The furniture itself is chonky. Things like the bookcases and the cupboard sandwiched between them (above) are solid. No attempt was made to hollow these out from the base. They have some real heft to them.

HeroQuest 2021 Character Sheets

The Character sheets are mightily important to the game. There are a load here, but you can easily print more off from a source online, or using the various tracker tools created over the years by players.

The most important aspect of these sheets is using the “Name:” field to call your Barbarian Stabby McStabface.
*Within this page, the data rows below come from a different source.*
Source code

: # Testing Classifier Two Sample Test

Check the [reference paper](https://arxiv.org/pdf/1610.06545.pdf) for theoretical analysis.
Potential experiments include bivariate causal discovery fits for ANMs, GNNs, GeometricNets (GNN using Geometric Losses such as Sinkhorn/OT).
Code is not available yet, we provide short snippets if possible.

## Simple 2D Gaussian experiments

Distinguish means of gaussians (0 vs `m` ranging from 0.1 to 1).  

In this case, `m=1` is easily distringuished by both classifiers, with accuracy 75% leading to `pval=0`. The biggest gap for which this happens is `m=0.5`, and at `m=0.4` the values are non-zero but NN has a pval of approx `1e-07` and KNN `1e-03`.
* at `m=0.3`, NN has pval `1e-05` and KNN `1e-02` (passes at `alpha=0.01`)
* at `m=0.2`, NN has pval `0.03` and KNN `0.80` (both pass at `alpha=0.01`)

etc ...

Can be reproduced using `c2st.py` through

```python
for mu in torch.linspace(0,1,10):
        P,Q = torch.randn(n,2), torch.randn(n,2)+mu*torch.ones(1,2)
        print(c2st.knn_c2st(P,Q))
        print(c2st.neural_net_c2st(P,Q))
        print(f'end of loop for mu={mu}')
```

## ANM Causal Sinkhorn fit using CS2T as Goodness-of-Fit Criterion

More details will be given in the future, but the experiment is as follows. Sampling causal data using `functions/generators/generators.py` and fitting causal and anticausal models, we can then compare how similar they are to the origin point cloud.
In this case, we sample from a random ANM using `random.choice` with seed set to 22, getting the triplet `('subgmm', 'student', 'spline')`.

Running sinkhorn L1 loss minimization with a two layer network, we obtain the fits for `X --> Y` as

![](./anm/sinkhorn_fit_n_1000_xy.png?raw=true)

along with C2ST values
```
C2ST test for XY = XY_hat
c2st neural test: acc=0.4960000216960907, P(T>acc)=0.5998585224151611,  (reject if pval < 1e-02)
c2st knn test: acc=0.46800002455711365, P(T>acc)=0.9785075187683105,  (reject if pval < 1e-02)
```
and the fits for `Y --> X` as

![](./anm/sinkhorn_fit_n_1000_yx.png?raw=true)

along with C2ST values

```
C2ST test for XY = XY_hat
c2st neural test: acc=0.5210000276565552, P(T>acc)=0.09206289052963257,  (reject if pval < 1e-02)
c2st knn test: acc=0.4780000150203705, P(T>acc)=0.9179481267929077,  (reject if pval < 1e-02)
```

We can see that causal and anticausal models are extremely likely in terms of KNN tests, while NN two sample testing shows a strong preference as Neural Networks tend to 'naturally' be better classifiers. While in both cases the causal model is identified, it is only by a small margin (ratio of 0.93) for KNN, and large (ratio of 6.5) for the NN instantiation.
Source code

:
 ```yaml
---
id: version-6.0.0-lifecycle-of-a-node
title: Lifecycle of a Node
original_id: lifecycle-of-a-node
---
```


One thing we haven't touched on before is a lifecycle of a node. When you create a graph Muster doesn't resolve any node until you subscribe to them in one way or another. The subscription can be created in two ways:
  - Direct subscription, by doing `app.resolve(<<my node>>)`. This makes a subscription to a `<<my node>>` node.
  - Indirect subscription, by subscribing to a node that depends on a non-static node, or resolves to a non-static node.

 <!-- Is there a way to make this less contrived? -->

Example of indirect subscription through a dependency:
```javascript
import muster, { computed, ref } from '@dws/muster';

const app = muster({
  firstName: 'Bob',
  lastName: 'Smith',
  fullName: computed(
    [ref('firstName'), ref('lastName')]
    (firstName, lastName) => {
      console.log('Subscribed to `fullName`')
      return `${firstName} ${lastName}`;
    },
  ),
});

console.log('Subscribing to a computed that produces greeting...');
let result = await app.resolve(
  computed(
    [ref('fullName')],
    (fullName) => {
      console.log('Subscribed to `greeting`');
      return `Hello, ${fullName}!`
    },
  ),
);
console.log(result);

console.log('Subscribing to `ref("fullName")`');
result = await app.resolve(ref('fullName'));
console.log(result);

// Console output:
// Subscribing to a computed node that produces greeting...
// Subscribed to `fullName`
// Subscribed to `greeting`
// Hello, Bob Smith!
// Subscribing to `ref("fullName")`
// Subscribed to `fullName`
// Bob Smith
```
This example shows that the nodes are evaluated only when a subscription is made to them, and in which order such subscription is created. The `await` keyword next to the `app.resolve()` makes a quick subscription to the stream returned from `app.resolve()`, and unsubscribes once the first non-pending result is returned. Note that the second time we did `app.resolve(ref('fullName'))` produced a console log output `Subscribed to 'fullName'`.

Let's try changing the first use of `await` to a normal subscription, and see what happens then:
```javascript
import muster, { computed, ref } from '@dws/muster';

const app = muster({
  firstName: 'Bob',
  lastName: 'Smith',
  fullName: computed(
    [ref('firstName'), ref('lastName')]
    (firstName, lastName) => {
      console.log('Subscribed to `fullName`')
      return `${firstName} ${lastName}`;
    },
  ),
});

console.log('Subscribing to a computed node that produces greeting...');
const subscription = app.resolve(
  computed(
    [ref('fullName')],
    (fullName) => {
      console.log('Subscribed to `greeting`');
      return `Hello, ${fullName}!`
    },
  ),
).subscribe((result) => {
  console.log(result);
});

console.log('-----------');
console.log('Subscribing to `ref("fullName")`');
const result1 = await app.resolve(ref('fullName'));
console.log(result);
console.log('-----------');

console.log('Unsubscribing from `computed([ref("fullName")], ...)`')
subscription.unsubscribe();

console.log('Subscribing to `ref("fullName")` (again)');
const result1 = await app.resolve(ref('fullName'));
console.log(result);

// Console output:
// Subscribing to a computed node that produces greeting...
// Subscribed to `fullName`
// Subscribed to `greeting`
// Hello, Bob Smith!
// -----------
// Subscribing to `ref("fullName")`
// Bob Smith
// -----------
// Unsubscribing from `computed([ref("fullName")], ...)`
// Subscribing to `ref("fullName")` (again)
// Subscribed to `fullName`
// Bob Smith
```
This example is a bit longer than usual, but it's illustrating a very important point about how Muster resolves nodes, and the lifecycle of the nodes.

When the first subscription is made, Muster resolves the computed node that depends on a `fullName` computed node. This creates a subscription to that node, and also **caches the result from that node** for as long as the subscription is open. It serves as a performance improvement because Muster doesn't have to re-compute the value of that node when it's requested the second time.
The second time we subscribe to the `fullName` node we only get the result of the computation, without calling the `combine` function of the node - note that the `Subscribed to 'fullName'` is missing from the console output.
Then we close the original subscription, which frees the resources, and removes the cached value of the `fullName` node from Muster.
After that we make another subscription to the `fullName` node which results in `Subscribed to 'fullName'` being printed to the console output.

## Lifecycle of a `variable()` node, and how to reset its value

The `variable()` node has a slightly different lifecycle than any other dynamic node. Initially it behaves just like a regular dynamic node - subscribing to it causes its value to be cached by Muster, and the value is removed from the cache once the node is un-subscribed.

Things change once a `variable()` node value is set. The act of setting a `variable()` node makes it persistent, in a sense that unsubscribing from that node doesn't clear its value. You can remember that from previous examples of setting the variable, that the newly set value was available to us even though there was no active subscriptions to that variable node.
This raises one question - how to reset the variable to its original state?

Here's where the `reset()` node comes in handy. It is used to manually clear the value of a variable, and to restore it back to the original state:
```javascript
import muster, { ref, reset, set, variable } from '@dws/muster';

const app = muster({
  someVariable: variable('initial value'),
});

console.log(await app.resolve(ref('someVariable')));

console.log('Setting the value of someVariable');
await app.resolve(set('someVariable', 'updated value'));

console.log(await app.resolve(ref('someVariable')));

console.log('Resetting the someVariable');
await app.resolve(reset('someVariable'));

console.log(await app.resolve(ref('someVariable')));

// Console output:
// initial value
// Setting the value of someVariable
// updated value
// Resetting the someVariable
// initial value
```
Heroquest 2021 Review - Character Sheets

These sheets are used to track your characters’ progress through multiple quests. If you take damage or obtain treasure, potions, artefacts and weapons. it all gets recorded here. There won’t be enough space on one sheet to carry you through all 14 initial quests, but you can just carry details over to a new sheet when full.

HeroQuest 2021 Cards

Ok, there are lots of cards! Specifically

  • 101 Game Cards
    • 38 Treasure Cards
    • 23 Equipment Cards
    • 24 Magic Cards
      • 3 Water Spells
      • 3 Fire Spells
      • 3 Air Spells
      • 3 Earth Spells
      • 12 Dread Magic
    • 8 Monster Cards
    • 4 Character Cards
    • 4 Turn-order cards

Don’t let this mass of cards put you off, the game isn’t really that card heavy and introduces more of them to you as you progress.

The turn-order cards are just a reprint from the rulebook and a handy reference for each player, these can be discarded and just have the DM manage the play order.

Monster cards are equally useless, though they feature some nice artwork with (IMHO) a better style than the box art. Strangely though there is no card for the Dread Sorcerer. All other enemy types are here bar the one big-bad. Strange…

Character cards can be used for transferring the characters base stats to your character sheet, then also discarded.

The spell cards are given to the Elf and Wizard. The Wizard chooses an element first, then the Elf, then the Wizard gets the remaining two. Dread spells are only used by Zargon.

Finally, the Treasure and Artefact cards are found throughout your quests. Most of the time, they noted on your character sheet and put back in the deck.

Heroquest 2021 Review - Cards

Quality-wise, these are fairly good. Decent card thickness, high-quality prints, which appear to be carbon copies of original artwork. They are now mostly in scroll-sepia and slightly textured which gives them a nice feel whilst also fitting with the olde-world theme of HeroQuest.

HeroQuest 2021 Review – The Miniatures

When I first saw the digital sculpts of these models, I was super excited by them. Highly detailed. Dynamic poses. Everything you would want from a modern update to a classic game.

But when I opened the box it dawned on me: these are now Hasbro models, not Games Workshop models.

I invoke Geedubya’s name here for two reasons. One: this site has primarily focussed on Warhammer and such Miniatures. I mean, we are a miniature painting site first and foremost after all. Two: for those unaware, the models in the original 1989 HeroQuest were made by none other than Games Workshop themselves.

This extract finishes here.